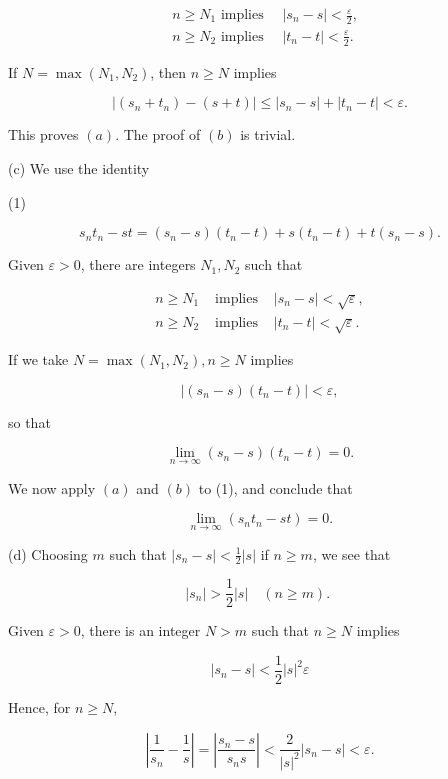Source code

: \documentclass[10pt]{article}
\begin{document}
$$
\begin{aligned}
& n \geq N_{1} \text { implies } \quad\left|s_{n}-s\right|<\frac{\varepsilon}{2}, \\
& n \geq N_{2} \text { implies } \quad\left|t_{n}-t\right|<\frac{\varepsilon}{2} .
\end{aligned}
$$

If $N=\max \left(N_{1}, N_{2}\right)$, then $n \geq N$ implies

$$
\left|\left(s_{n}+t_{n}\right)-(s+t)\right| \leq\left|s_{n}-s\right|+\left|t_{n}-t\right|<\varepsilon .
$$

This proves $(a)$. The proof of $(b)$ is trivial.

(c) We use the identity

(1)

$$
s_{n} t_{n}-s t=\left(s_{n}-s\right)\left(t_{n}-t\right)+s\left(t_{n}-t\right)+t\left(s_{n}-s\right) .
$$

Given $\varepsilon>0$, there are integers $N_{1}, N_{2}$ such that

$$
\begin{array}{lll}
n \geq N_{1} & \text { implies } & \left|s_{n}-s\right|<\sqrt{\varepsilon}, \\
n \geq N_{2} & \text { implies } & \left|t_{n}-t\right|<\sqrt{\varepsilon} .
\end{array}
$$

If we take $N=\max \left(N_{1}, N_{2}\right), n \geq N$ implies

$$
\left|\left(s_{n}-s\right)\left(t_{n}-t\right)\right|<\varepsilon,
$$

so that

$$
\lim _{n \rightarrow \infty}\left(s_{n}-s\right)\left(t_{n}-t\right)=0 .
$$

We now apply $(a)$ and $(b)$ to (1), and conclude that

$$
\lim _{n \rightarrow \infty}\left(s_{n} t_{n}-s t\right)=0 .
$$

(d) Choosing $m$ such that $\left|s_{n}-s\right|<\frac{1}{2}|s|$ if $n \geq m$, we see that

$$
\left|s_{n}\right|>\frac{1}{2}|s| \quad(n \geq m) \text {. }
$$

Given $\varepsilon>0$, there is an integer $N>m$ such that $n \geq N$ implies

$$
\left|s_{n}-s\right|<\frac{1}{2}|s|^{2} \varepsilon
$$

Hence, for $n \geq N$,

$$
\left|\frac{1}{s_{n}}-\frac{1}{s}\right|=\left|\frac{s_{n}-s}{s_{n} s}\right|<\frac{2}{|s|^{2}}\left|s_{n}-s\right|<\varepsilon .
$$
\end{document}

EXERCISE REQUIREMENTS: Down to the last line, reproduce the material above exactly; skip its images.

COMPLETED TASK:
Source code

: \documentclass[10pt]{article}
\begin{document}
$$
\begin{aligned}
& n \geq N_{1} \text { implies } \quad\left|s_{n}-s\right|<\frac{\varepsilon}{2}, \\
& n \geq N_{2} \text { implies } \quad\left|t_{n}-t\right|<\frac{\varepsilon}{2} .
\end{aligned}
$$

If $N=\max \left(N_{1}, N_{2}\right)$, then $n \geq N$ implies

$$
\left|\left(s_{n}+t_{n}\right)-(s+t)\right| \leq\left|s_{n}-s\right|+\left|t_{n}-t\right|<\varepsilon .
$$

This proves $(a)$. The proof of $(b)$ is trivial.

(c) We use the identity

(1)

$$
s_{n} t_{n}-s t=\left(s_{n}-s\right)\left(t_{n}-t\right)+s\left(t_{n}-t\right)+t\left(s_{n}-s\right) .
$$

Given $\varepsilon>0$, there are integers $N_{1}, N_{2}$ such that

$$
\begin{array}{lll}
n \geq N_{1} & \text { implies } & \left|s_{n}-s\right|<\sqrt{\varepsilon}, \\
n \geq N_{2} & \text { implies } & \left|t_{n}-t\right|<\sqrt{\varepsilon} .
\end{array}
$$

If we take $N=\max \left(N_{1}, N_{2}\right), n \geq N$ implies

$$
\left|\left(s_{n}-s\right)\left(t_{n}-t\right)\right|<\varepsilon,
$$

so that

$$
\lim _{n \rightarrow \infty}\left(s_{n}-s\right)\left(t_{n}-t\right)=0 .
$$

We now apply $(a)$ and $(b)$ to (1), and conclude that

$$
\lim _{n \rightarrow \infty}\left(s_{n} t_{n}-s t\right)=0 .
$$

(d) Choosing $m$ such that $\left|s_{n}-s\right|<\frac{1}{2}|s|$ if $n \geq m$, we see that

$$
\left|s_{n}\right|>\frac{1}{2}|s| \quad(n \geq m) \text {. }
$$

Given $\varepsilon>0$, there is an integer $N>m$ such that $n \geq N$ implies

$$
\left|s_{n}-s\right|<\frac{1}{2}|s|^{2} \varepsilon
$$

Hence, for $n \geq N$,

$$
\left|\frac{1}{s_{n}}-\frac{1}{s}\right|=\left|\frac{s_{n}-s}{s_{n} s}\right|<\frac{2}{|s|^{2}}\left|s_{n}-s\right|<\varepsilon .
$$
\end{document}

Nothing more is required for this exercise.